The list goes on forever.

But the best thing that has happened for me in a very long time is that I stopped caring what those people want Ideal Christy to be like.  I no longer care what my Ideal Christy was.  I have learned to simply live within the Christy that I am.  I accept my beliefs.  I offer gratitude.  I increase my awareness.  I educate myself, and I transform what I can based on new information.  I let go of what I cannot change.  I release expectations and, instead, hold on to who I am at the core—deep in my heart, or my gut.

I don’t need to be perfect.  I just need to be who I am, in the most authentic way possible.

There are many ways that perfectionism still sneaks into my daily life, including my frustration over the order of my written characters, but even that tendency toward perfectionism can be accepted and released in my newfound, mindful approach to living.  And there are still many ways that others view me as failing or a failure that hurt my heart, but those too can be felt and then released.

I spent so much of my life trying to be the perfect daughter, the perfect wife or girlfriend, the perfect mother, the perfect student, the perfect employee.  And all of that was not waste, but much of it was unhelpful.  I don’t need to fit the mold for any perfect ideal.  There is no longer an ideal self.  There is only me, simply being.

And I think that being is better than perfection, without a doubt.

I do waste energy, from time to time, on the things that others desire for me to be.  But, for the most part, I have learned to break free from expectations and to accept myself as I am.  Once the keeping of lists stopped and the toddler-like exploration of self and environment began, it was difficult to revert to the perfectionist striving.  Because exploring self and life is so much more rewarding.  It offers wonder and surprise and enlightenment and new life.  And that is much better than the struggle that perfectionism offers.

I’m becoming proud of the process of becoming.  I’m accepting that I may be any number of things, and some of those things might align with the ideals of others, but others will not.  But those ideals aren’t my goal anymore.  Mindful living is my goal.  And mindful living always offers me good things, and never disappoints.

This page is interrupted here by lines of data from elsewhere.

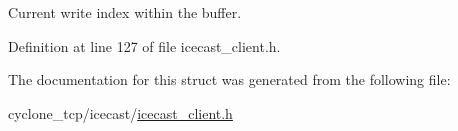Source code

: Current write index within the buffer. 



Definition at line 127 of file icecast\+\_\+client.\+h.



The documentation for this struct was generated from the following file\+:\begin{DoxyCompactItemize}
\item 
cyclone\+\_\+tcp/icecast/\hyperlink{icecast__client_8h}{icecast\+\_\+client.\+h}\end{DoxyCompactItemize}
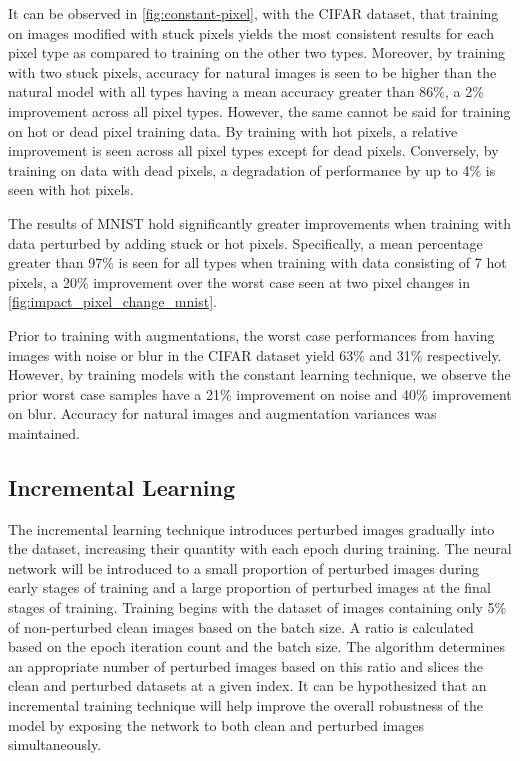 \documentclass[conference]{IEEEtran}
\begin{document}
It can be observed in \autoref{fig:constant-pixel}, with the CIFAR dataset, that training on images modified with stuck pixels yields the most consistent results for each pixel type as compared to training on the other two types. Moreover, by training with two stuck pixels, accuracy for natural images is seen to be higher than the natural model with all types having a mean accuracy greater than 86\%, a 2\% improvement across all pixel types. However, the same cannot be said for training on hot or dead pixel training data. By training with hot pixels, a relative improvement is seen across all pixel types except for dead pixels. Conversely, by training on data with dead pixels, a degradation of performance by up to 4\% is seen with hot pixels. 

The results of MNIST hold significantly greater improvements when training with data perturbed by adding stuck or hot pixels. Specifically, a mean percentage greater than 97\% is seen for all types when training with data consisting of 7 hot pixels, a 20\% improvement over the worst case seen at two pixel changes in \autoref{fig:impact_pixel_change_mnist}. 

Prior to training with augmentations, the worst case performances from having images with noise or blur in the CIFAR dataset yield 63\% and 31\% respectively. However, by training models with the constant learning technique, we observe the prior worst case samples have a 21\% improvement on noise and 40\% improvement on blur. Accuracy for natural images and augmentation variances was maintained.

\subsection{Incremental Learning}

The incremental learning technique introduces perturbed images gradually into the dataset, increasing their quantity with each epoch during training. The neural network will be introduced to a small proportion of perturbed images during early stages of training and a large proportion of perturbed images at the final stages of training. Training begins with the dataset of images containing only 5\% of non-perturbed clean images based on the batch size. A ratio is calculated based on the epoch iteration count and the batch size. The algorithm determines an appropriate number of perturbed images based on this ratio and slices the clean and perturbed datasets at a given index. It can be hypothesized that an incremental training technique will help improve the overall robustness of the model by exposing the network to both clean and perturbed images simultaneously.
\end{document}
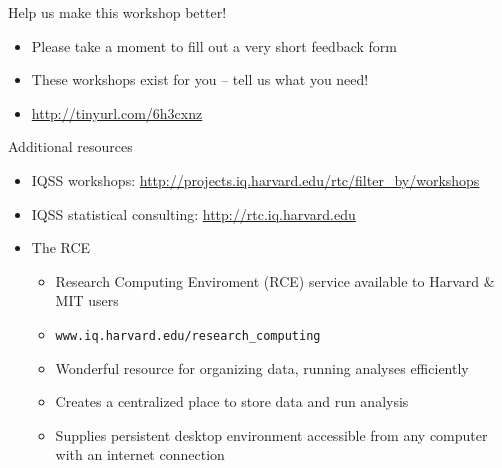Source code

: \documentclass[table,smaller]{beamer}
\begin{document}
\begin{frame}[label=sec-5-1]{Help us make this workshop better!}
\begin{itemize}
\item Please take a moment to fill out a very short feedback form

\item These workshops exist for you – tell us what you need!

\item \url{http://tinyurl.com/6h3cxnz}
\end{itemize}
\end{frame}

\begin{frame}[label=sec-5-2]{Additional resources}
\begin{itemize}
\item IQSS workshops: \url{http://projects.iq.harvard.edu/rtc/filter_by/workshops}

\item IQSS statistical consulting: \url{http://rtc.iq.harvard.edu}

\item The RCE
\begin{itemize}
\item Research Computing Enviroment (RCE) service available to Harvard \& MIT users
\item \texttt{www.iq.harvard.edu/research\_computing}
\item Wonderful resource for organizing data, running analyses efficiently
\item Creates a centralized place to store data and run analysis
\item Supplies persistent desktop environment accessible from any computer with an internet connection
\end{itemize}
\end{itemize}
\end{frame}
\end{document}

I understand that this way of being will be considered backward for some.  But those people are probably still striving for a perfectionist ideal that will never be reached.  And I don’t need to care that they see my way of exploring the world and the self and the environment and the world as not “right” in its approach to living.

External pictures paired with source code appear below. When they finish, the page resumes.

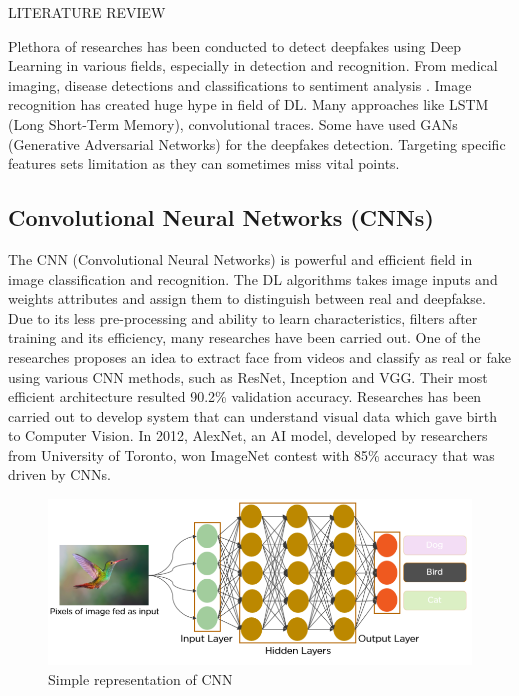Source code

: \begin{section}[]{\uppercase{Literature Review}}

 Plethora of researches has been conducted to detect deepfakes using Deep Learning in various fields, especially in detection and recognition. From medical imaging, disease detections and classifications \cite{Khan2021} to sentiment analysis \cite{Alam2021}.
 Image recognition has created huge hype in field of DL. Many approaches like LSTM (Long Short-Term Memory), convolutional traces. Some have used GANs (Generative Adversarial Networks) for the deepfakes detection. \cite{Guarnera2020}
 Targeting specific features sets limitation as they can sometimes miss vital points.

 \subsection{Convolutional Neural Networks (CNNs)}
 The CNN (Convolutional Neural Networks) \cite{Saha2018} is powerful and efficient field in image classification and recognition. The DL algorithms takes image inputs and weights attributes and assign them to distinguish between real and deepfakse. Due to its less pre-processing and ability to learn characteristics, filters after training and its efficiency, many researches have been carried out.
 One of the researches \cite{Patel2020} proposes an idea to extract face from videos and classify as real or fake using various CNN methods, such as ResNet, Inception and VGG. Their most efficient architecture resulted 90.2\% validation accuracy.
 Researches has been carried out to develop system that can understand visual data which gave birth to Computer Vision. In 2012, AlexNet, an AI model, developed by researchers from University of Toronto, won ImageNet contest with 85\% accuracy that was driven by CNNs. \cite{AnalyticsVidhya2021}

    \begin{figure}[htbp]
        \centering
        \includegraphics[width=\linewidth]{images/cnn.png}
        \caption{Simple representation of CNN}
        \label{fig:cnn}
    \end{figure}


\end{section}
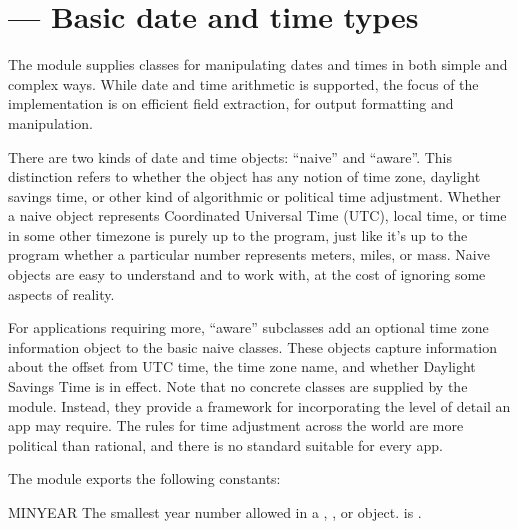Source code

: 
\section{ ---
         Basic date and time types}




The  module supplies classes for manipulating dates
and times in both simple and complex ways.  While date and time
arithmetic is supported, the focus of the implementation is on
efficient field extraction, for output formatting and manipulation.

There are two kinds of date and time objects: ``naive'' and ``aware''.
This distinction refers to whether the object has any notion of time
zone, daylight savings time, or other kind of algorithmic or political
time adjustment.  Whether a {naive}  object represents
Coordinated Universal Time (UTC), local time, or time in some other
timezone is purely up to the program, just like it's up to the program
whether a particular number represents meters, miles, or mass.  Naive
 objects are easy to understand and to work with, at
the cost of ignoring some aspects of reality.

For applications requiring more, ``aware''  subclasses add an
optional time zone information object to the basic naive classes.
These  objects capture information about the offset from
UTC time, the time zone name, and whether Daylight Savings Time is in
effect.  Note that no concrete  classes are supplied by
the  module.  Instead, they provide a framework for
incorporating the level of detail an app may require.  The rules for
time adjustment across the world are more political than rational, and
there is no standard suitable for every app.

The  module exports the following constants:

\begin{datadesc}{MINYEAR}
  The smallest year number allowed in a ,
  , or  object.  
  is .
\end{datadesc}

If loving me is wrong, I don’t want to be right!

Annoyances like transposed letters still frustrate me at moments, but I’m learning to accept even that as a part of who I am.  And I’m learning to accept that I am good, just as I am.  I am “right”, because I am being true to myself and my experience.  I am being true to my heart and my gut.  I am letting me be enough.  I am allowing myself the space to fall and to rise and to be, without judgments.  And something that offers that much love and grace and compassion toward the self, instead of the usual berating and judging of perfectionism, cannot be wrong.

So, since today is not a class day, filled with strangely spelled notes, I will spend it doing that which makes me be, without perfectionist ideals.  Maybe I will do some yoga, or a meditation.  Maybe I will color mandalas, or work on some art pieces, or finally attempt some sewing, or plant some stuff, or take a bath.  And others can think of those things as selfish, if they want.  But I see them for what they are: practices that accept who I am and where I am, practices that lead me to my best self, and practices that never ask me to strive for perfection.

And you might think that such things couldn’t possibly be added to your day, because you are too busy.  But you would be wrong. Because practicing mindfulness strips away the busy, and leaves you with what is most important—it always leaves you with the best possible you.

End your striving.  Stop trying to be perfect.  Let your heart speak to you, and then speak that to others.  Don’t pretend you are something you are not to please your mother (or anyone else, for that matter). Look inward. Be backward.

I promise you won’t be disappointed.